The Northwest Ohio Center for Labor-Management Cooperation The Northwest Ohio Center for Labor-Management Cooperation The Toledo Labor-Management-Citizens Committee The Toledo Labor-Management-Citizens Committee

History Of The Toledo Labor-Management-Citizens Committee

Toledo has a long history of supporting the peaceful coexistence of labor and management. As early as 1915-1916 a group known as the Toledo Industrial Peace Board was promoting the formation of in-plant labor-management committees. A more formalized Toledo Industrial Peace Board was formed in 1935 and funded by the City of Toledo to provide a local resource for the mediation of labor-management disputes. The board functioned until the National War Labor Board was formed after the beginning of World War II.

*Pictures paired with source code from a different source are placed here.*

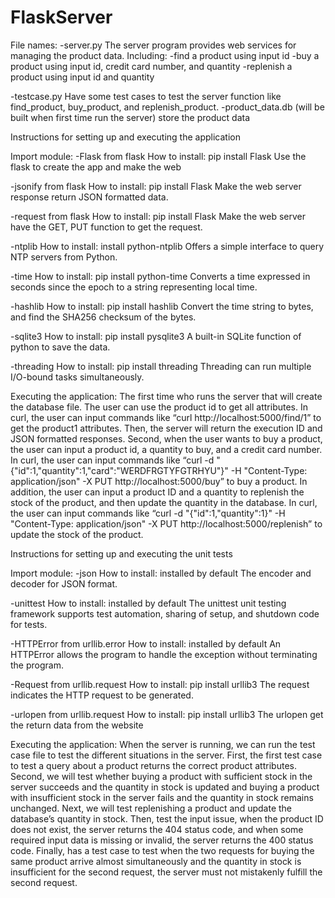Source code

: # FlaskServer

File names:
-server.py
The server program provides web services for managing the product data.
Including:
        -find a product using input id
        -buy a product using input id, credit card number, and quantity
        -replenish a product using input id and quantity


-testcase.py
Have some test cases to test the server function like find_product, buy_product, and replenish_product.
-product_data.db (will be built when first time run the server)
store the product data


Instructions for setting up and executing the application


Import module:
-Flask from flask How to install: pip install Flask
Use the flask to create the app and make the web

-jsonify from flask
How to install: pip install Flask
Make the web server response return JSON formatted data.

-request from flask
How to install: pip install Flask
Make the web server have the GET, PUT function to get the request.

-ntplib
How to install: install python-ntplib
Offers a simple interface to query NTP servers from Python.

-time
How to install: pip install python-time
Converts a time expressed in seconds since the epoch to a string representing local time.

-hashlib
How to install: pip install hashlib
Convert the time string to bytes, and find the SHA256 checksum of the bytes.

-sqlite3
How to install: pip install pysqlite3
A built-in SQLite function of python to save the data.

-threading
How to install: pip install threading
Threading can run multiple I/O-bound tasks simultaneously.

Executing the application:
The first time who runs the server that will create the database file. The user can use the product id to get all attributes. In curl, the user can input commands like
“curl http://localhost:5000/find/1” to get the product1 attributes. Then, the server will return the execution ID and JSON formatted responses. Second, when the user wants to buy a product, the user can input a product id, a quantity
to buy, and a credit card number. In curl, the user can input commands like “curl -d "{\"id\":1,\"quantity\":1,\"card\":\"WERDFRGTYFGTRHYU\"}" -H "Content-Type: application/json" -X PUT http://localhost:5000/buy” to buy a product. In addition, the user can input a product ID and a quantity to replenish the stock of the product, and then update the quantity in the database. In curl, the user can input commands like “curl -d "{\"id\":1,\"quantity\":1}" -H "Content-Type: application/json" -X PUT http://localhost:5000/replenish” to update the stock of the product.

Instructions for setting up and executing the unit tests

Import module:
-json
How to install: installed by default
The encoder and decoder for JSON format.

-unittest
How to install: installed by default
The unittest unit testing framework supports test automation, sharing of setup, and shutdown code for tests.

-HTTPError from urllib.error
How to install: installed by default
An HTTPError allows the program to handle the exception without terminating the program.

-Request from urllib.request
How to install: pip install urllib3
The request indicates the HTTP request to be generated.

-urlopen from urllib.request
How to install: pip install urllib3
The urlopen get the return data from the website

Executing the application:
When the server is running, we can run the test case file to test the different situations in the server. First, the first test case to test a query about a product returns the correct product attributes. Second, we will test whether buying a product with sufficient stock in the server succeeds and the quantity in stock is updated and buying a product with insufficient stock in the server fails and the quantity in stock remains unchanged. Next, we will test replenishing a product and update the database’s quantity in stock. Then, test the input issue, when the product ID does not exist, the server returns the 404 status code, and when some required input data is missing or invalid, the server returns the 400 status code. Finally, has a test case to test when the two requests for buying the same product arrive almost simultaneously and the quantity in stock is insufficient for the second request, the server must not mistakenly fulfill the second request.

As the war was coming to a close, Toledo began to look ahead at what it needed to do to attract its share of an anticipated boom in the manufacturing industry. At the urging of City of Toledo Vice Mayor Michael V. DiSalle, City Council created a study committee to determine if a successor to the Toledo Industrial Peace Board should be formed.

As a result of the study, Toledo City Council created the Labor-Management-Citizens Committee in early 1946. The LMC became the first organization of its kind in the nation. LMC has served as a model for many other area labor-management-citizen committees that have subsequently been formed.

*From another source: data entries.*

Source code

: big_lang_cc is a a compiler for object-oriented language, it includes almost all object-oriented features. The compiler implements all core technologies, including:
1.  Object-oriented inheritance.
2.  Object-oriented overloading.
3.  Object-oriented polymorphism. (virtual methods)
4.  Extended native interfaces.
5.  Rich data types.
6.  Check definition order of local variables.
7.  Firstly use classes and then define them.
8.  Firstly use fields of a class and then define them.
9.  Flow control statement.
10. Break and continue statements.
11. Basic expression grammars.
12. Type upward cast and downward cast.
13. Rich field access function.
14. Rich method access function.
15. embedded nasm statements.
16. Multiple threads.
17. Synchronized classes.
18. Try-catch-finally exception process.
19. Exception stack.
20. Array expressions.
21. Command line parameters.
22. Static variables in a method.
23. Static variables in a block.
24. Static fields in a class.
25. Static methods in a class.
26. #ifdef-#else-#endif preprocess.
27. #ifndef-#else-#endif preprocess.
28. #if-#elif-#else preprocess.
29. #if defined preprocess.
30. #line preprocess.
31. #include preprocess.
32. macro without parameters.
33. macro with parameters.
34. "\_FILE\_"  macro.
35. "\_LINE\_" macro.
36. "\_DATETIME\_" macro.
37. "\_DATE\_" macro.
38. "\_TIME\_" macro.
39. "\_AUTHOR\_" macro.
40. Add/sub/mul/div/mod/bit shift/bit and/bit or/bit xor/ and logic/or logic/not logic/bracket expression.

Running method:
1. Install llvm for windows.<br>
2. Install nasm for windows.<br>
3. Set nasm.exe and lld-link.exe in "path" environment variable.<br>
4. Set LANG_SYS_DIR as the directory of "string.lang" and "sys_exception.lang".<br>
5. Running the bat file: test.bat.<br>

The basic structure of the LMC has remained unchanged since 1946. The Committee is composed of a labor member panel, a management member panel and a public (citizen) member panel. Today there are a total of 48 members of the LMC, equally divided among the three panels. LMC's 48 panel members serve as volunteers. The committee selects a public member to serve as its chairman.

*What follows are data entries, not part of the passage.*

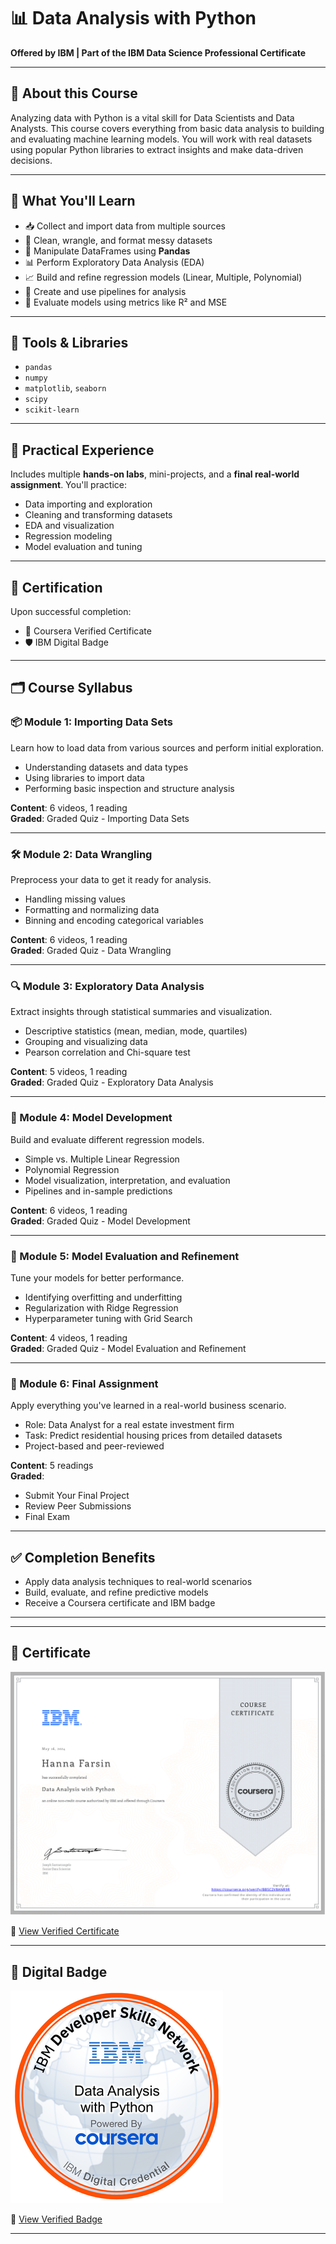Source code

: # 📊 Data Analysis with Python  
**Offered by IBM | Part of the IBM Data Science Professional Certificate**

---

## 📘 About this Course

Analyzing data with Python is a vital skill for Data Scientists and Data Analysts. This course covers everything from basic data analysis to building and evaluating machine learning models. You will work with real datasets using popular Python libraries to extract insights and make data-driven decisions.

---

## 🎯 What You'll Learn

- 📥 Collect and import data from multiple sources
- 🧼 Clean, wrangle, and format messy datasets
- 🧮 Manipulate DataFrames using **Pandas**
- 📊 Perform Exploratory Data Analysis (EDA)
- 📈 Build and refine regression models (Linear, Multiple, Polynomial)
- 🔁 Create and use pipelines for analysis
- 🧪 Evaluate models using metrics like R² and MSE

---

## 🧰 Tools & Libraries

- `pandas`
- `numpy`
- `matplotlib`, `seaborn`
- `scipy`
- `scikit-learn`

---

## 🧪 Practical Experience

Includes multiple **hands-on labs**, mini-projects, and a **final real-world assignment**. You'll practice:

- Data importing and exploration
- Cleaning and transforming datasets
- EDA and visualization
- Regression modeling
- Model evaluation and tuning

---

## 🏅 Certification

Upon successful completion:
- 📜 Coursera Verified Certificate
- 🛡️ IBM Digital Badge

---

## 🗂️ Course Syllabus

### 📦 Module 1: Importing Data Sets
Learn how to load data from various sources and perform initial exploration.

- Understanding datasets and data types
- Using libraries to import data
- Performing basic inspection and structure analysis

**Content**: 6 videos, 1 reading  
**Graded**: Graded Quiz - Importing Data Sets

---

### 🛠️ Module 2: Data Wrangling
Preprocess your data to get it ready for analysis.

- Handling missing values
- Formatting and normalizing data
- Binning and encoding categorical variables

**Content**: 6 videos, 1 reading  
**Graded**: Graded Quiz - Data Wrangling

---

### 🔍 Module 3: Exploratory Data Analysis
Extract insights through statistical summaries and visualization.

- Descriptive statistics (mean, median, mode, quartiles)
- Grouping and visualizing data
- Pearson correlation and Chi-square test

**Content**: 5 videos, 1 reading  
**Graded**: Graded Quiz - Exploratory Data Analysis

---

### 🧮 Module 4: Model Development
Build and evaluate different regression models.

- Simple vs. Multiple Linear Regression
- Polynomial Regression
- Model visualization, interpretation, and evaluation
- Pipelines and in-sample predictions

**Content**: 6 videos, 1 reading  
**Graded**: Graded Quiz - Model Development

---

### 🧪 Module 5: Model Evaluation and Refinement
Tune your models for better performance.

- Identifying overfitting and underfitting
- Regularization with Ridge Regression
- Hyperparameter tuning with Grid Search

**Content**: 4 videos, 1 reading  
**Graded**: Graded Quiz - Model Evaluation and Refinement

---

### 📝 Module 6: Final Assignment
Apply everything you've learned in a real-world business scenario.

- Role: Data Analyst for a real estate investment firm
- Task: Predict residential housing prices from detailed datasets
- Project-based and peer-reviewed

**Content**: 5 readings  
**Graded**:
- Submit Your Final Project
- Review Peer Submissions
- Final Exam

---

## ✅ Completion Benefits

- Apply data analysis techniques to real-world scenarios  
- Build, evaluate, and refine predictive models  
- Receive a Coursera certificate and IBM badge

---

---

## 📜 Certificate

![Certificate Preview](../assets/Coursera7.png)

🔗 [View Verified Certificate](https://www.coursera.org/account/accomplishments/verify/BB5C2V8ANR9R)

---

## 🏅 Digital Badge

![Badge](../assets/badge7.png)

🔗 [View Verified Badge](https://www.credly.com/earner/earned/badge/3e492045-1669-40ca-aa03-fbd09382ebb0)

---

The City of Toledo has provided continuous operating funds to the LMC since its inception. The LMC maintains an independent office at the Labor-management Center at the University of Toledo.

What Others Have Said About The Toledo LMC

On September 15 & 16, 1946, The Washington Post concluded a 14-part series on labor-management problems nationwide with two articles on the Toledo Labor-Management-Citizens Committee, then not even a year old. Below are two quotes taken from those articles, which still ring true today.

"This city has taken the uncommon course of applying common sense to the problem of industrial relations. It works."

"Its success, it appears clear, comes from the fact that when the top figures in labor and management have learned to agree with each other, or to settle their own differences by peaceful means, they can spread that amity throughout the community in which they live."